→ **To do**: For the entries below, the result should be an exact transcription of the lines from the one with "# # M2_Embedded_Project_Heat_And_Control_System" up to and including the one with "related to Outputs|", and only those.
[[ Excerpted data open ]]
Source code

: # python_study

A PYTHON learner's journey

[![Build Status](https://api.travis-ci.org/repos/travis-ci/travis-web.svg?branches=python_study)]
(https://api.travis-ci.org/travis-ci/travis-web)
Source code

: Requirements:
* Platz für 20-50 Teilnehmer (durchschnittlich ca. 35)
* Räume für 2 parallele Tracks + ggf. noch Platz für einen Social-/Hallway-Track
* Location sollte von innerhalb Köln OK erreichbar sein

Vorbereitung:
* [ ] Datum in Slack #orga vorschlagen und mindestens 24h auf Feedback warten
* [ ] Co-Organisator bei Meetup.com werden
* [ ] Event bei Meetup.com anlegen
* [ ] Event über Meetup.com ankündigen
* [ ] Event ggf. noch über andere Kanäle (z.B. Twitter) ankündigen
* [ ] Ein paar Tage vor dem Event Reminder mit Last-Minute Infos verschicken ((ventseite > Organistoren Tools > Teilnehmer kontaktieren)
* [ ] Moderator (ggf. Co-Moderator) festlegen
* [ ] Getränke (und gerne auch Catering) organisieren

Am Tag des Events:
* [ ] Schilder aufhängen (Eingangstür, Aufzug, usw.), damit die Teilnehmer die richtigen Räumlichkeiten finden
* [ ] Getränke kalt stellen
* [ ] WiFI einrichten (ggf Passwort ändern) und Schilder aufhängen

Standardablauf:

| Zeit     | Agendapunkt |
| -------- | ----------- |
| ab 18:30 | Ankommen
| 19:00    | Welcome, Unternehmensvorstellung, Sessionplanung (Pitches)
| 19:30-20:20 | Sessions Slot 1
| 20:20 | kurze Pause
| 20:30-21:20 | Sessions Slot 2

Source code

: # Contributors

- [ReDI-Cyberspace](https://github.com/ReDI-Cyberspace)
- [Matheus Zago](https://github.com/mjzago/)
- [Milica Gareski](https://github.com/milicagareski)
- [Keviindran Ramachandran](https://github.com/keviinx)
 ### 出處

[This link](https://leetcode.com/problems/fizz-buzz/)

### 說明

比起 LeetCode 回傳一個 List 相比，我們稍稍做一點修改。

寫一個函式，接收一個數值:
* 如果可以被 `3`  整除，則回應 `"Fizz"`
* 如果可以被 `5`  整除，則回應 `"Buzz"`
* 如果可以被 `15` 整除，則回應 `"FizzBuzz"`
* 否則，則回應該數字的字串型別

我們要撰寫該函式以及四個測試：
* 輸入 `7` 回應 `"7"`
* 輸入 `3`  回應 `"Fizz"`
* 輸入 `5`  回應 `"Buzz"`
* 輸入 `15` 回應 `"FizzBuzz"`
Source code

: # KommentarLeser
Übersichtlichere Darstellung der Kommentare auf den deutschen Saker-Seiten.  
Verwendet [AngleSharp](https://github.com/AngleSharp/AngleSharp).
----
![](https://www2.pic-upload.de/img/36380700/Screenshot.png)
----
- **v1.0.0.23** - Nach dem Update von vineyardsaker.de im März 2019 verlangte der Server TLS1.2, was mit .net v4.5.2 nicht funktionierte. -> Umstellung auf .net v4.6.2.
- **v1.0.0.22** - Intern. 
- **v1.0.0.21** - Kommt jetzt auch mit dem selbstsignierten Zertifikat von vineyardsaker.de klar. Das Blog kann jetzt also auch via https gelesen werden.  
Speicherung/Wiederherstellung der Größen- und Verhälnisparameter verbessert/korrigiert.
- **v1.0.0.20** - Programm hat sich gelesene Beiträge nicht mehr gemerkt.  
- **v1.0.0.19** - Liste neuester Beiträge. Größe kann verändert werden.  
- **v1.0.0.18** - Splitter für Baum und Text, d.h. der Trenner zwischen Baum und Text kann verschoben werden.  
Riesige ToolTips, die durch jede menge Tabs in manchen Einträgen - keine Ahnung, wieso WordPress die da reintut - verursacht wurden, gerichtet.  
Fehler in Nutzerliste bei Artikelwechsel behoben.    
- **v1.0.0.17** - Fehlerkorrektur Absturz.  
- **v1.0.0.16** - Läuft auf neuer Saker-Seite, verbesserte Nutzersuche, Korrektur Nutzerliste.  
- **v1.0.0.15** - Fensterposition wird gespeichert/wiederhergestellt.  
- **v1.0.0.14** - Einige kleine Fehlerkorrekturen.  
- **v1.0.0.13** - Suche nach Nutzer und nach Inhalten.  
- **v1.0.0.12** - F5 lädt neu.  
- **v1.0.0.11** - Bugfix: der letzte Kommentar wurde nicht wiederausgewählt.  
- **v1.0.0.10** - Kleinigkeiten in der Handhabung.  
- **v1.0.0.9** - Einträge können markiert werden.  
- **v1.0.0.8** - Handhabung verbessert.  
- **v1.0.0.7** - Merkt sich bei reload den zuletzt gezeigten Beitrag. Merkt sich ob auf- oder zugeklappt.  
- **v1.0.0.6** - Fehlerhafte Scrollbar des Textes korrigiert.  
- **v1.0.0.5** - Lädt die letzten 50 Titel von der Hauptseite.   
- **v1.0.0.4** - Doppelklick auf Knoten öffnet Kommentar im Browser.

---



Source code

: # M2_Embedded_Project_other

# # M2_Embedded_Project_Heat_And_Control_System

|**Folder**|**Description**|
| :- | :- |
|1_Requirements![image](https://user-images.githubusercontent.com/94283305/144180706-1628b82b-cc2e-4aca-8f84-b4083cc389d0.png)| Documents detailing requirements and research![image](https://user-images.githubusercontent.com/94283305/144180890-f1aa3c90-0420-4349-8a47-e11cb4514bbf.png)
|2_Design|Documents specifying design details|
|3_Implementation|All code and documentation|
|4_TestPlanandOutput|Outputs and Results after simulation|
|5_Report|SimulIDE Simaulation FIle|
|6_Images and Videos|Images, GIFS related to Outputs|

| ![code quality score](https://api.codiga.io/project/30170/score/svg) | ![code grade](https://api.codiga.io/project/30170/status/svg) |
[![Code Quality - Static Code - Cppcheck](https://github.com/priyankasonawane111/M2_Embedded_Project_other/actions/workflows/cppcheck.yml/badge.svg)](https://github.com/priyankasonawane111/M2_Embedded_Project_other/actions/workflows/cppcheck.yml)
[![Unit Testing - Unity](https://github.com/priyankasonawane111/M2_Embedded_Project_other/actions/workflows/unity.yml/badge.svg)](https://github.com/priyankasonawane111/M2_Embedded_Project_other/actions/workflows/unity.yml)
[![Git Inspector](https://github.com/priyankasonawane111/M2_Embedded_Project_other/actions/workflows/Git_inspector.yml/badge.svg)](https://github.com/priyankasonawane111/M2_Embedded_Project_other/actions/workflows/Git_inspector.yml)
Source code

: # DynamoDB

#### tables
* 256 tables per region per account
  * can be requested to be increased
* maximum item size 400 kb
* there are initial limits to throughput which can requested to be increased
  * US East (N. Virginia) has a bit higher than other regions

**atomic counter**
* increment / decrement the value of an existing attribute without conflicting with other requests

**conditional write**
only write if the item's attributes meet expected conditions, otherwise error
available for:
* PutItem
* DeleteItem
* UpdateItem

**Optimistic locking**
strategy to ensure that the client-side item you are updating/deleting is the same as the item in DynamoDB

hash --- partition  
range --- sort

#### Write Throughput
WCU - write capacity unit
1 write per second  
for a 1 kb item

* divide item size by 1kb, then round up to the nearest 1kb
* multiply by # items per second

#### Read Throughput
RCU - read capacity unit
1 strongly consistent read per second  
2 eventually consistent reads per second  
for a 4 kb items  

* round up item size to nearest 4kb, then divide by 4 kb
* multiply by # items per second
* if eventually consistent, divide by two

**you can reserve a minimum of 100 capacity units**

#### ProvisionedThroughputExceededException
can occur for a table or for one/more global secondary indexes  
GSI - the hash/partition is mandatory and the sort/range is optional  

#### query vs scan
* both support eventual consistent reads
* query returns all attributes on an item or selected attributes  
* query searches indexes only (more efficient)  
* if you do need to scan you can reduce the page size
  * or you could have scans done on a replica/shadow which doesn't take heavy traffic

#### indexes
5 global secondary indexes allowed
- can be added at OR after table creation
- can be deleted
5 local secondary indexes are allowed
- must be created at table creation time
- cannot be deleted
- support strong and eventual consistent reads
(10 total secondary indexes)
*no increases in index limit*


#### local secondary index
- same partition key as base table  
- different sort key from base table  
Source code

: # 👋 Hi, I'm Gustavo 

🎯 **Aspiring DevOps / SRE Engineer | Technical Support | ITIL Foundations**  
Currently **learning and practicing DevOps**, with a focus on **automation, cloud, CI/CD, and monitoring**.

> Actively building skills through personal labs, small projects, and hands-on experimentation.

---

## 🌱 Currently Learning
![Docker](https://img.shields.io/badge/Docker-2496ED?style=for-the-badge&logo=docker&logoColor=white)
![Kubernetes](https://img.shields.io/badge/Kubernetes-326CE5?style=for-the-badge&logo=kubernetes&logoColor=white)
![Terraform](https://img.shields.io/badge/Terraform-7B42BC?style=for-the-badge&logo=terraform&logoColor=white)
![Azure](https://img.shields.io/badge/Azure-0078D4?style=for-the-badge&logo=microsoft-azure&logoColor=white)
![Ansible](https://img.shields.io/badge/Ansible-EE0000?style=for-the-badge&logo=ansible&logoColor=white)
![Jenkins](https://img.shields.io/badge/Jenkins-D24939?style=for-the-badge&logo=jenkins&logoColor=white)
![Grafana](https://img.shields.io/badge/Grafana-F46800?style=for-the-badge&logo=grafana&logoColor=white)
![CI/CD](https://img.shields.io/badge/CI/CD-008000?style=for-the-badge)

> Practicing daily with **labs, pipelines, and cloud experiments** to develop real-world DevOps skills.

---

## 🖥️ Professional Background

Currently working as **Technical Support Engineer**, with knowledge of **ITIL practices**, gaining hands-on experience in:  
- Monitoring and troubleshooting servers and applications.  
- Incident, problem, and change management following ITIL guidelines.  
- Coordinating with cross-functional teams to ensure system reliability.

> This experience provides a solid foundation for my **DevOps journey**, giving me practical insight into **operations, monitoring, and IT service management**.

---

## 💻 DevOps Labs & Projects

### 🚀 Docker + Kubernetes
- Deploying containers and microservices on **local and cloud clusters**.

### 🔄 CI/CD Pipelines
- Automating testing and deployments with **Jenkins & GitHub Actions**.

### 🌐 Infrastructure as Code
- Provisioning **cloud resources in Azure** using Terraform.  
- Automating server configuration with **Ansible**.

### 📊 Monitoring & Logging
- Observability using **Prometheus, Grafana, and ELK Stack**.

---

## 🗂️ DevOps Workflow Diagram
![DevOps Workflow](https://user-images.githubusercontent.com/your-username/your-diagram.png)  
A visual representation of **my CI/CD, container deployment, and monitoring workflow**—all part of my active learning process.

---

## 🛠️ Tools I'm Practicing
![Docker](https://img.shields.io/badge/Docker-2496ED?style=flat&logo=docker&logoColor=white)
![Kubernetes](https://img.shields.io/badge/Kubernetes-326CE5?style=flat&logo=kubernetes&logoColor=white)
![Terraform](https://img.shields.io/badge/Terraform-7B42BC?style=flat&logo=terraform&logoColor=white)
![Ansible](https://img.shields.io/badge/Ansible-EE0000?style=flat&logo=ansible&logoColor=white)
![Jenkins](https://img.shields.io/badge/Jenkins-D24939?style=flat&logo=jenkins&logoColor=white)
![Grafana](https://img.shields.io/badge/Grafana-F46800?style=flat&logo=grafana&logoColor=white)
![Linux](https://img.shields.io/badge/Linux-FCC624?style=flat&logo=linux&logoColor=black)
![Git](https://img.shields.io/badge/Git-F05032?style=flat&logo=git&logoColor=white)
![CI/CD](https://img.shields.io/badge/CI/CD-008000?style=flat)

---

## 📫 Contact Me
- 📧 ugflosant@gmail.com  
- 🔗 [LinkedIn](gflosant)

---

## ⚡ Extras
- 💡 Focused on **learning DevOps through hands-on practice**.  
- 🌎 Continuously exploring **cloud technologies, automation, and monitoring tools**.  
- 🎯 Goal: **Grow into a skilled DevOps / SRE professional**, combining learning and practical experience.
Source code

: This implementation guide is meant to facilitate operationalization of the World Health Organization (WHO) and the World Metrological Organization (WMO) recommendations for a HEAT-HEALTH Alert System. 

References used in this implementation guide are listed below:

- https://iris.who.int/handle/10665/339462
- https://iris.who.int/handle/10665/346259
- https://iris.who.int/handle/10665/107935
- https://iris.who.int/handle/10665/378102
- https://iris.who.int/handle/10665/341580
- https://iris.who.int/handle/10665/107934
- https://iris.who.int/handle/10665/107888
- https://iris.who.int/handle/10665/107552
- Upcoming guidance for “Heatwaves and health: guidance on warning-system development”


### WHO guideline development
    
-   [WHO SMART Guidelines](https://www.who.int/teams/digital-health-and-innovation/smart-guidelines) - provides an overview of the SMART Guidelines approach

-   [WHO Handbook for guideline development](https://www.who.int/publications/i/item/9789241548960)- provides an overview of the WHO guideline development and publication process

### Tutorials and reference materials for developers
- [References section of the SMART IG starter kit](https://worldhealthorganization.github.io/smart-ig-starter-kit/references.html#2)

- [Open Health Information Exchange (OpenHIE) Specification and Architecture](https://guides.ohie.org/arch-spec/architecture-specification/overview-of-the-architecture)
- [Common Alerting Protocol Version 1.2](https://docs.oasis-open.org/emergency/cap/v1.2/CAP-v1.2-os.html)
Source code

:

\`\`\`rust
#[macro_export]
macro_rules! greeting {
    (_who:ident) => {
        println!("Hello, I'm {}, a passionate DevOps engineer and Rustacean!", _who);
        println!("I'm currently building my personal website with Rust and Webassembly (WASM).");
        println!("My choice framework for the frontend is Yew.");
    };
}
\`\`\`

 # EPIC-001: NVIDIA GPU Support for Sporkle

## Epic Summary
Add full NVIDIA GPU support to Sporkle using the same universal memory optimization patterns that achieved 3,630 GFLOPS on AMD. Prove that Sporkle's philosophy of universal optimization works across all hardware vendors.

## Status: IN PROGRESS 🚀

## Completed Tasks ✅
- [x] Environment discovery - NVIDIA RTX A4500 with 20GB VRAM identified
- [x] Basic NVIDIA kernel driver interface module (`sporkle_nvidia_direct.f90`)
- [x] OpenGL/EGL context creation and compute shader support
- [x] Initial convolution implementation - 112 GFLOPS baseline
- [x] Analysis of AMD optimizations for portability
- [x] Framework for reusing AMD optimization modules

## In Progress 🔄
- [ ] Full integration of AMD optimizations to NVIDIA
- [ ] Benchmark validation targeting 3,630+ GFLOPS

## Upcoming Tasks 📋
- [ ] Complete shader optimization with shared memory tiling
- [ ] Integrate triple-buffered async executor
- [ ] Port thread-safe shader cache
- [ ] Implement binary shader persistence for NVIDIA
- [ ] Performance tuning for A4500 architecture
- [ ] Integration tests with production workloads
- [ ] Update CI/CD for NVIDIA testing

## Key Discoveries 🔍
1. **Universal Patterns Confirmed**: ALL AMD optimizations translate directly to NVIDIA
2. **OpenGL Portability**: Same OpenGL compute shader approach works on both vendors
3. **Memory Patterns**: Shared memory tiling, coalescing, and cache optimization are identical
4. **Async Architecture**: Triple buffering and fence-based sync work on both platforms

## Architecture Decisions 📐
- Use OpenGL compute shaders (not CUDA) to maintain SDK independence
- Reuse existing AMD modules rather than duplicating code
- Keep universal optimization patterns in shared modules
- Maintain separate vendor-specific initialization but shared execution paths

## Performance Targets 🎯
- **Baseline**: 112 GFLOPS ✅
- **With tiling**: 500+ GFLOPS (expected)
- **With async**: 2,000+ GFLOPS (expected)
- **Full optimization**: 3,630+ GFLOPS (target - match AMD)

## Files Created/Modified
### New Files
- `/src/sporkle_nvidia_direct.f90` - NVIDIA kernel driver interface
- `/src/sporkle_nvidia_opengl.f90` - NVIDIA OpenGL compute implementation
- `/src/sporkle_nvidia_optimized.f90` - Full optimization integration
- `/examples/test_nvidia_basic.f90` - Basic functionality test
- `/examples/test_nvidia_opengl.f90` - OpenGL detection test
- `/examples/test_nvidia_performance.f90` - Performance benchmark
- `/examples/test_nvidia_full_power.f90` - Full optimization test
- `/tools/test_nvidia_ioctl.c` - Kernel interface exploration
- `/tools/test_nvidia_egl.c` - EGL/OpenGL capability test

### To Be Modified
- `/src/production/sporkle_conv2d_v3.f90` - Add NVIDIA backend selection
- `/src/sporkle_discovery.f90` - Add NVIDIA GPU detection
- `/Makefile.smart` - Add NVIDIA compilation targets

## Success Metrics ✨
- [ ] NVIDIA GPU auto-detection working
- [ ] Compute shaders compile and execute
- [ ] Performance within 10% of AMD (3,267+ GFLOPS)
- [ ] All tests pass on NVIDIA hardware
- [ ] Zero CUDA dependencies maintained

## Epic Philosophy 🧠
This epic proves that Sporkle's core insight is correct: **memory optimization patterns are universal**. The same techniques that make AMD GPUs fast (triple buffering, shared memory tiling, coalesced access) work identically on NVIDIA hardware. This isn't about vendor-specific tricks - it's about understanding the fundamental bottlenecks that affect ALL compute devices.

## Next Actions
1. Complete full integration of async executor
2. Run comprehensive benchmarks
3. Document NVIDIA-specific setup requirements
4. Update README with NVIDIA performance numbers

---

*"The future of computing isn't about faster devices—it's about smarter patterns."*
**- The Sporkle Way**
[[ Excerpted data closed ]]
→ **Solution to this exercise**:
# # M2_Embedded_Project_Heat_And_Control_System

|**Folder**|**Description**|
| :- | :- |
|1_Requirements![image](https://user-images.githubusercontent.com/94283305/144180706-1628b82b-cc2e-4aca-8f84-b4083cc389d0.png)| Documents detailing requirements and research![image](https://user-images.githubusercontent.com/94283305/144180890-f1aa3c90-0420-4349-8a47-e11cb4514bbf.png)
|2_Design|Documents specifying design details|
|3_Implementation|All code and documentation|
|4_TestPlanandOutput|Outputs and Results after simulation|
|5_Report|SimulIDE Simaulation FIle|
|6_Images and Videos|Images, GIFS related to Outputs|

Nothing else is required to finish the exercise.